I received the vaccine and regular monitoring scans every three months for a year and a half following my second surgery. Throughout this time, I felt pretty good although apprehensive. I had one small spot in my lower left lung that showed up on scans but never grew during this time. My doctors remained optimistic that it was unrelated but kept an eye on it. Finally my scan interval was changed to six months, I was ecstatic and tried hard to move on with my life and push melanoma out of my mind.
Five months after my scan interval change I began to notice some pressure and difficulty breathing. Cancer was not the first thing on my mind and I went to a local clinic expecting an upper respiratory infection diagnosis and some antibiotics. A cautionary x-ray was done and showed my worst fear. The small spot in my left lung had grown into a substantial tumor with what turned out to be over a liter of fluid creating all of the pressure I felt. At this point I thought my life was over. I made preparations to leave my job and undergo whatever treatment was available to me. I went to my doctors in Salt Lake and had a CT and MRI done as well as a scope biopsy in the bottom of my left lung (that was by far the most uncomfortable procedure I have ever had done). The CT showed nothing further than was already known, the biopsy confirmed it was melanoma and the brain MRI held more bad news, two brain mets. My doctor, Ken Grossman recommended I undergo a combination therapy of Nivolumab and Ipilimumab which I began immediately. I also had stereotactic radiosurgery on one brain met (the other disappeared on a follow-up MRI before treatment). I was only able to take two doses of the combination therapy before developing severe liver toxicity. Again I was devastated. I had 104 degree fevers every night for weeks and was on steroids. I had another CT scan a few weeks later to help determine the best course of action and to see what effect, if any, the drugs had had. Miraculously my brain mets were nowhere to be found and my lung tumor had been almost totally eliminated. Dr. Grossman is a very level headed, polite, college professor type so when he told me I should go home and celebrate this partial victory I did.

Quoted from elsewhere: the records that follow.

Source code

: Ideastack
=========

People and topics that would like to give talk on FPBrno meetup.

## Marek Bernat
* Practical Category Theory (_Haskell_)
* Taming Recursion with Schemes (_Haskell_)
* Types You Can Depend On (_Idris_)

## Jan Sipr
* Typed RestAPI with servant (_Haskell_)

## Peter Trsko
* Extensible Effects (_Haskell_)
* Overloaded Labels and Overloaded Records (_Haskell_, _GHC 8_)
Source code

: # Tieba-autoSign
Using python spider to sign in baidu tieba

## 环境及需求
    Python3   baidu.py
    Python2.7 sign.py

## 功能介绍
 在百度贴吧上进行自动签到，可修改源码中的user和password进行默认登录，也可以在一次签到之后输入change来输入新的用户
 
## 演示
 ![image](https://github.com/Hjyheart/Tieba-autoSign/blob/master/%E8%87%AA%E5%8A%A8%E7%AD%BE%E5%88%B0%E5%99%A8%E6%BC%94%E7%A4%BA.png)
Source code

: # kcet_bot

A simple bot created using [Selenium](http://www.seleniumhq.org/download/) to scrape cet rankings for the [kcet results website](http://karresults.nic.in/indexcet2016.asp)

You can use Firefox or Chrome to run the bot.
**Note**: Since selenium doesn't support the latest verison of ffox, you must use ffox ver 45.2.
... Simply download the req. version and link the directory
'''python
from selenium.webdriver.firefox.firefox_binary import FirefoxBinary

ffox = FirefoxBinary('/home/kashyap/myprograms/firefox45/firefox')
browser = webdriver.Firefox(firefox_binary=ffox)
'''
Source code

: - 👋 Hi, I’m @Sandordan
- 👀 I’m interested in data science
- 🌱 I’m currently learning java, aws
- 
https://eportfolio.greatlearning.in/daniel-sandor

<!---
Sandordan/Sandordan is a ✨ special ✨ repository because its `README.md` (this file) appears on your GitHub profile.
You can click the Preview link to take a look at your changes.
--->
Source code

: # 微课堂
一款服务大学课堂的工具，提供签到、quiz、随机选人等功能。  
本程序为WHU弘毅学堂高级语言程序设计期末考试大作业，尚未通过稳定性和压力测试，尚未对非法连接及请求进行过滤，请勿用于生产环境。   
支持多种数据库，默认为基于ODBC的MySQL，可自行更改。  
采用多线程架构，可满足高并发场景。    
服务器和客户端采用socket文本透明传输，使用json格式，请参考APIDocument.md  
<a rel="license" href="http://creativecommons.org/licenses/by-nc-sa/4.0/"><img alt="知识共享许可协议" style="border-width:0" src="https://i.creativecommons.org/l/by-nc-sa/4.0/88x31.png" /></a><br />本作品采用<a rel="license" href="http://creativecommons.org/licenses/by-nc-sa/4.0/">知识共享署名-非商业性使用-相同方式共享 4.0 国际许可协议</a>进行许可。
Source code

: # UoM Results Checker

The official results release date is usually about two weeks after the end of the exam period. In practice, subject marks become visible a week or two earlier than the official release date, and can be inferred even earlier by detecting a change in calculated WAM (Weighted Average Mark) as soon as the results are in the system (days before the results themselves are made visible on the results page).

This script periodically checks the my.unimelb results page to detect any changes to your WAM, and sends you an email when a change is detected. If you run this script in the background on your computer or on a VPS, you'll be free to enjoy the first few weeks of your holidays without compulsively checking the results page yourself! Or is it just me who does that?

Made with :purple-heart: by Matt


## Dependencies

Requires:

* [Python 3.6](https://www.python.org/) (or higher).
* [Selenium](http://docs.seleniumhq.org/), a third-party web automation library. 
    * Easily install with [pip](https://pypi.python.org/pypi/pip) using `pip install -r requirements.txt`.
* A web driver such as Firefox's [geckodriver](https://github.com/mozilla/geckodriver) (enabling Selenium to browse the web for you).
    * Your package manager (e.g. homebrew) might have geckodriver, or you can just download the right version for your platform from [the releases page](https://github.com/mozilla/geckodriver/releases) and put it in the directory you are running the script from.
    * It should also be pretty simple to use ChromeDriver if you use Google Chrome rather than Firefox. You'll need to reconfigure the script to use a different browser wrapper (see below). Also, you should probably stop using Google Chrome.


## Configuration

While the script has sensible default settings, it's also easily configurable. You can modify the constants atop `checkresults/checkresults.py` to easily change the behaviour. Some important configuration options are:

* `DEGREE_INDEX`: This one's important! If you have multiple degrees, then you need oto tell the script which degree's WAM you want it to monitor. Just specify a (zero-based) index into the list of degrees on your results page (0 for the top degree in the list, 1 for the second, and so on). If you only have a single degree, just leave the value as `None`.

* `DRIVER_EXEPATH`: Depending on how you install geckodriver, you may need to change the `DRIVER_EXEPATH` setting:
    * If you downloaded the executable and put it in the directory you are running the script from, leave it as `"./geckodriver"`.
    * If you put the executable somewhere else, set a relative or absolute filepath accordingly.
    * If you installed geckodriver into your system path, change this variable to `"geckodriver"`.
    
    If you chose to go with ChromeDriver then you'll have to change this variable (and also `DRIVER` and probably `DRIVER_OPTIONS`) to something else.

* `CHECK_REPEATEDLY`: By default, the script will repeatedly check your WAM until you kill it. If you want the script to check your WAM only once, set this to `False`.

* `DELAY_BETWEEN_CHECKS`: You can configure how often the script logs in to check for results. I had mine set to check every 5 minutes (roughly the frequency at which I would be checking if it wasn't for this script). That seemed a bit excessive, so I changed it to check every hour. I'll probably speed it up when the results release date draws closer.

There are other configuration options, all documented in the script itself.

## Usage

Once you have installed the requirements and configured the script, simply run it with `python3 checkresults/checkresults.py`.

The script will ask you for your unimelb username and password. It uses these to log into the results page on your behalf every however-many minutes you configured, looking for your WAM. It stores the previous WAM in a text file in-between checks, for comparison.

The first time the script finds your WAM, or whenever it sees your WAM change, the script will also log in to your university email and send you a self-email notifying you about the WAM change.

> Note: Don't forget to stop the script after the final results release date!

I am now another six months past receiving any treatment. I am being actively monitored and have another series of appointments this week. I wish I could say I am as positive as I was immediately following treatment but I have one small persistent spot in my lower left lung again and can’t help but feel like my fight is not yet over. My wife and my family have been invaluable throughout my fight, helping me research and get through my many “down” days. The treatment I have received and the attitude of my doctors at The Huntsman Cancer Institute has been amazing. Dr Brittany Murphy and Robert Andtbacka and their teams during my earlier stages and Dr. Kenneth Grossman and Lindsey Burt and their teams now. I feel like I have been very lucky, new therapies have lengthened my life beyond what was possible just a few years ago. I am physically very healthy and get to do the activities I love with the people I love every day and that keeps me going.
To all of my fellow melanoma warriors out there, hold your loved ones and keep fighting! More new treatments are constantly entering trial and this disease will be defeated!